NGO Gives Hun Sen’s Land Titling Project Mixed Marks

In perhaps the most comprehensive review to date of Prime Minister Hun Sen’s 2012 land titling project, the NGO Forum on Tuesday said the campaign has yielded major benefits, but not without some serious costs—particularly for the country’s beleaguered indigenous communities.

Part of the prime minister’s mid-2012 Order 01, the project aimed to tackle one of the country’s most pressing issues—land tenure—by making a concerted push to measure more than 1 million hectares of public land in order to grant titles to the families living there.

Hundreds of university students were recruited, dressed up in camouflage, and sent across the country to help with the measurements. As of December, 1.2 million hectares had been reclassified and 610,000 new titles handed out.

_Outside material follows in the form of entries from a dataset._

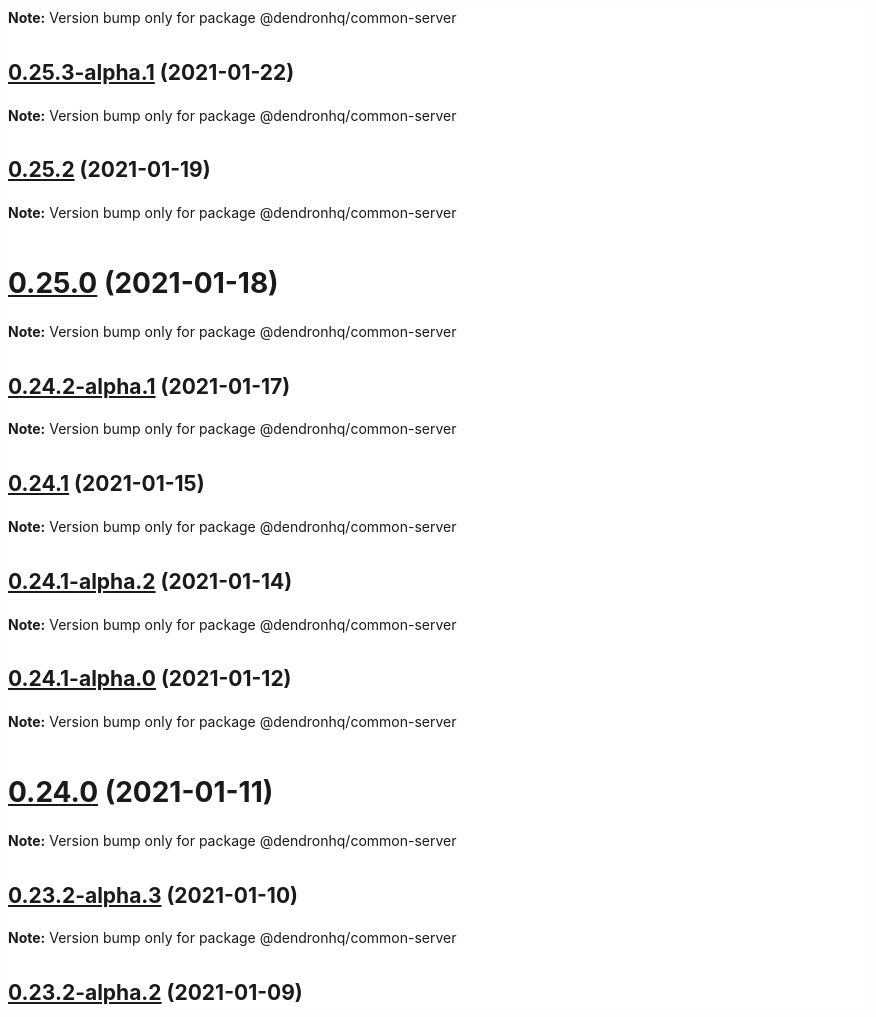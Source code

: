**Note:** Version bump only for package @dendronhq/common-server

## [0.25.3-alpha.1](https://github.com/dendronhq/dendron/compare/v0.25.3-alpha.0...v0.25.3-alpha.1) (2021-01-22)

**Note:** Version bump only for package @dendronhq/common-server

## [0.25.2](https://github.com/dendronhq/dendron/compare/v0.25.1...v0.25.2) (2021-01-19)

**Note:** Version bump only for package @dendronhq/common-server

# [0.25.0](https://github.com/dendronhq/dendron/compare/v0.24.2-alpha.1...v0.25.0) (2021-01-18)

**Note:** Version bump only for package @dendronhq/common-server

## [0.24.2-alpha.1](https://github.com/dendronhq/dendron/compare/v0.24.2-alpha.0...v0.24.2-alpha.1) (2021-01-17)

**Note:** Version bump only for package @dendronhq/common-server

## [0.24.1](https://github.com/dendronhq/dendron/compare/v0.24.1-alpha.2...v0.24.1) (2021-01-15)

**Note:** Version bump only for package @dendronhq/common-server

## [0.24.1-alpha.2](https://github.com/dendronhq/dendron/compare/v0.24.1-alpha.1...v0.24.1-alpha.2) (2021-01-14)

**Note:** Version bump only for package @dendronhq/common-server

## [0.24.1-alpha.0](https://github.com/dendronhq/dendron/compare/v0.24.0...v0.24.1-alpha.0) (2021-01-12)

**Note:** Version bump only for package @dendronhq/common-server

# [0.24.0](https://github.com/dendronhq/dendron/compare/v0.23.2-alpha.4...v0.24.0) (2021-01-11)

**Note:** Version bump only for package @dendronhq/common-server

## [0.23.2-alpha.3](https://github.com/dendronhq/dendron/compare/v0.23.2-alpha.2...v0.23.2-alpha.3) (2021-01-10)

**Note:** Version bump only for package @dendronhq/common-server

## [0.23.2-alpha.2](https://github.com/dendronhq/dendron/compare/v0.23.2-alpha.1...v0.23.2-alpha.2) (2021-01-09)
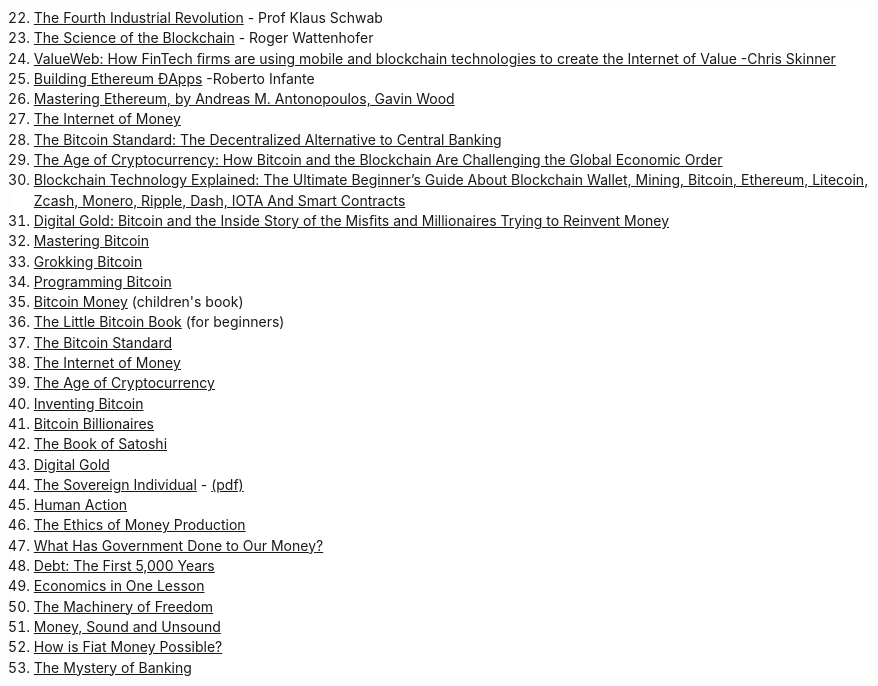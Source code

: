   22. [The Fourth Industrial Revolution](https://www.amazon.com/Fourth-Industrial-Revolution-Klaus-Schwab/dp/1944835008/ref%3Dsr_1_1?s=books&ie=UTF8&qid=1476984488&sr=1-1&keywords=The%2BFourth%2BIndustrial%2BRevolution) - Prof Klaus Schwab
  23. [The Science of the Blockchain](https://www.amazon.com/Science-Blockchain-Inverted-Forest-Publishing/dp/1522751831/ref%3Dpd_sim_14_10?_encoding=UTF8&pd_rd_i=1522751831&pd_rd_r=FF7D9XVT7EPCACXH29Z8&pd_rd_w=JXBSj&pd_rd_wg=pcc0Z&psc=1&refRID=FF7D9XVT7EPCACXH29Z8) - Roger Wattenhofer
  24. [ValueWeb: How FinTech ﬁrms are using mobile and blockchain technologies to create the Internet of Value -Chris Skinner](https://www.amazon.com/ValueWeb-Fintech-Blockchain-Technologies-Internet/dp/9814677175/ref%3Dpd_sim_14_10?_encoding=UTF8&pd_rd_i=9814677175&pd_rd_r=BCCHSTJWGE32H74XN9GZ&pd_rd_w=2YGDw&pd_rd_wg=UB9kN&psc=1&refRID=BCCHSTJWGE32H74XN9GZ)
  25. [Building Ethereum ĐApps](https://www.manning.com/books/building-ethereum-dapps) -Roberto Infante
  26. [Mastering Ethereum, by Andreas M. Antonopoulos, Gavin Wood](https://github.com/ethereumbook/ethereumbook)
  27. [The Internet of Money](https://amzn.to/2yVMFBk)
  28. [The Bitcoin Standard: The Decentralized Alternative to Central Banking](https://amzn.to/2PHXdgS)
  29. [The Age of Cryptocurrency: How Bitcoin and the Blockchain Are Challenging the Global Economic Order](https://amzn.to/2RJh7FH)
  30. [Blockchain Technology Explained: The Ultimate Beginner’s Guide About Blockchain Wallet, Mining, Bitcoin, Ethereum, Litecoin, Zcash, Monero, Ripple, Dash, IOTA And Smart Contracts](https://amzn.to/2Dq1Gz3)
  31. [Digital Gold: Bitcoin and the Inside Story of the Misﬁts and Millionaires Trying to Reinvent Money](https://amzn.to/2SSNBi7)
  32. [Mastering Bitcoin](https://github.com/bitcoinbook/bitcoinbook)
  33. [Grokking Bitcoin](https://github.com/kallerosenbaum/grokkingbitcoin)
  34. [Programming Bitcoin](https://www.amazon.com/dp/1492031496)
  35. [Bitcoin Money](https://thebitcoinrabbi.com/bitcoin-money-book/) \(children's book\)
  36. [The Little Bitcoin Book](https://www.amazon.com/Little-Bitcoin-Book-Matters-Finances-ebook-dp-B07W957N7T/dp/B07W957N7T/ref%3Dmt_kindle?_encoding=UTF8&me&qid) \(for beginners\)
  37. [The Bitcoin Standard](https://www.amazon.com/Bitcoin-Standard-Decentralized-Alternative-Central-ebook/dp/B07BPM3GZQ/)
  38. [The Internet of Money](https://www.amazon.com/gp/product/B077LD9YKB?ref_=dbs_r_series&storeType=ebooks)
  39. [The Age of Cryptocurrency](https://www.amazon.com/Age-Cryptocurrency-Bitcoin-Challenging-Economic-ebook/dp/B00L73JQ18/)
  40. [Inventing Bitcoin](https://www.amazon.com/Inventing-Bitcoin-Technology-Decentralized-Explained-ebook/dp/B07MWXRWNB/)
  41. [Bitcoin Billionaires](https://www.amazon.com/Bitcoin-Billionaires-Genius-Betrayal-Redemption-ebook/dp/B07GN8HWZW/)
  42. [The Book of Satoshi](https://www.bookofsatoshi.com/)
  43. [Digital Gold](https://www.amazon.com/Digital-Gold-Bitcoin-Millionaires-Reinvent-ebook/dp/B01D8KFX9Q/)
  44. [The Sovereign Individual](https://www.amazon.com/Sovereign-Individual-Mastering-Transition-Information/dp/0684832720/) - [\(pdf\)](https://gofile.io/?c=PLUWHw)
  45. [Human Action](https://mises.org/library/human-action-0)
  46. [The Ethics of Money Production](https://mises.org/sites/default/files/The%20Ethics%20of%20Money%20Production_2.pdf)
  47. [What Has Government Done to Our Money?](https://mises-media.s3.amazonaws.com/What%20Has%20Government%20Done%20to%20Our%20Money_3.pdf)
  48. [Debt: The First 5,000 Years](https://www.amazon.com/Debt-Updated-Expanded-First-Years-ebook/dp/B00Q1HZMCW/)
  49. [Economics in One Lesson](https://www.lopp.net/pdf/Economics-in-One-Lesson.pdf)
  50. [The Machinery of Freedom](http://daviddfriedman.com/The_Machinery_of_Freedom_.pdf)
  51. [Money, Sound and Unsound](https://www.lopp.net/pdf/sound_money_salerno.pdf)
  52. [How is Fiat Money Possible?](https://mises-media.s3.amazonaws.com/rae7_2_3_3.pdf)
  53. [The Mystery of Banking](https://www.amazon.com/dp/1933550287)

“Although the implementation of Order 01 did not always run smoothly,” the NGO Forum said in a report launched Tuesday in Phnom Penh, “it is clear that a large amount of land was cut from [economic land] concessions and registered to people who may have previously faced the risk of displacement or land conflict.”

“Despite its successes,” it added, “numerous concerns emerged during the implementation of the campaign.”

Most of the concerns the report raises aren’t new.

The project was plagued from the start by complaints of secrecy, cheating, corruption and electioneering by Mr. Hun Sen and his ruling CPP. And while other NGOs have issued reports on the project, the NGO Forum’s may be the broadest yet—over seven months last year, it surveyed 480 households across six provinces in the country.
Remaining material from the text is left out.